## What is being asked
Nothing but the pictures may be left out. Restate the rest of the entries word for word.

Saved data entries:
-- Opening Marker --

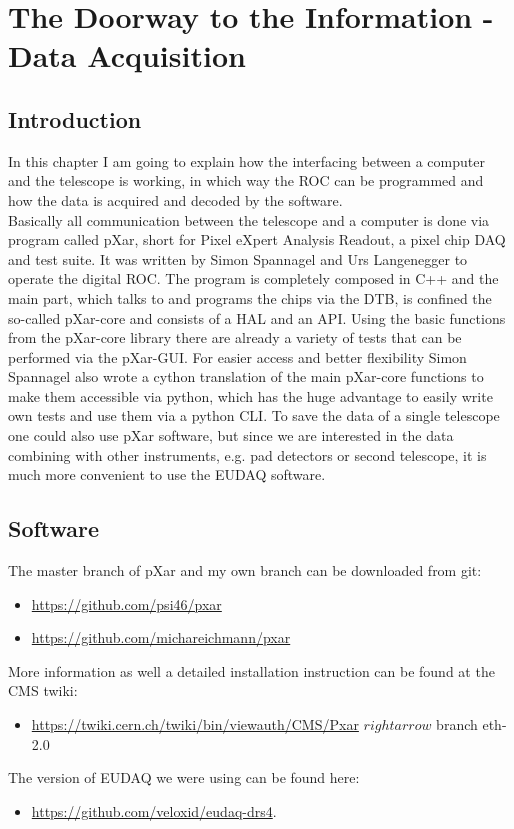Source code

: \documentclass[british,11pt,a4paper]{memoir}
\begin{document}
\chapter{The Doorway to the Information - Data Acquisition}
\section{Introduction}
In this chapter I am going to explain how the interfacing between a computer and the telescope is working, in which way the \ac{ROC} can be programmed and how the data is acquired and decoded by the software.\\
Basically all communication between the telescope and a computer is done via program called pXar, short for Pixel eXpert Analysis Readout, a pixel chip \ac{DAQ} and test suite. It was written by Simon Spannagel and Urs Langenegger to operate the digital \ac{ROC}. The program is completely composed in C++ and the main part, which talks to and programs the chips via the \ac{DTB}, is confined the so-called pXar-core and consists of a \ac{HAL} and an \ac{API}. Using the basic functions from the pXar-core library there are already a variety of tests that can be performed via the pXar-\ac{GUI}. For easier access and better flexibility Simon Spannagel also wrote a cython translation of the main pXar-core functions to make them accessible via python, which has the huge advantage to easily write own tests and use them via a python \ac{CLI}. To save the data of a single telescope one could also use pXar software, but since we are interested in the data combining with other instruments, e.g. pad detectors or second telescope, it is much more convenient to use the EUDAQ software.
\section{Software}
The master branch of pXar and my own branch can be downloaded from git: 
\begin{itemize}
	\item \url{https://github.com/psi46/pxar}
	\item \url{https://github.com/michareichmann/pxar}
\end{itemize}
More information as well a detailed installation instruction can be found at the \ac{CMS} twiki: 
\begin{itemize}
	\item \url{https://twiki.cern.ch/twiki/bin/viewauth/CMS/Pxar} $rightarrow$ branch eth-2.0
\end{itemize}
The version of EUDAQ we were using can be found here: 
\begin{itemize}
	\item \url{https://github.com/veloxid/eudaq-drs4}. 
\end{itemize}
\end{document}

-- Closing Marker --

## Task result
Source code

: \documentclass[british,11pt,a4paper]{memoir}
\begin{document}
\chapter{The Doorway to the Information - Data Acquisition}
\section{Introduction}
In this chapter I am going to explain how the interfacing between a computer and the telescope is working, in which way the \ac{ROC} can be programmed and how the data is acquired and decoded by the software.\\
Basically all communication between the telescope and a computer is done via program called pXar, short for Pixel eXpert Analysis Readout, a pixel chip \ac{DAQ} and test suite. It was written by Simon Spannagel and Urs Langenegger to operate the digital \ac{ROC}. The program is completely composed in C++ and the main part, which talks to and programs the chips via the \ac{DTB}, is confined the so-called pXar-core and consists of a \ac{HAL} and an \ac{API}. Using the basic functions from the pXar-core library there are already a variety of tests that can be performed via the pXar-\ac{GUI}. For easier access and better flexibility Simon Spannagel also wrote a cython translation of the main pXar-core functions to make them accessible via python, which has the huge advantage to easily write own tests and use them via a python \ac{CLI}. To save the data of a single telescope one could also use pXar software, but since we are interested in the data combining with other instruments, e.g. pad detectors or second telescope, it is much more convenient to use the EUDAQ software.
\section{Software}
The master branch of pXar and my own branch can be downloaded from git: 
\begin{itemize}
	\item \url{https://github.com/psi46/pxar}
	\item \url{https://github.com/michareichmann/pxar}
\end{itemize}
More information as well a detailed installation instruction can be found at the \ac{CMS} twiki: 
\begin{itemize}
	\item \url{https://twiki.cern.ch/twiki/bin/viewauth/CMS/Pxar} $rightarrow$ branch eth-2.0
\end{itemize}
The version of EUDAQ we were using can be found here: 
\begin{itemize}
	\item \url{https://github.com/veloxid/eudaq-drs4}. 
\end{itemize}
\end{document}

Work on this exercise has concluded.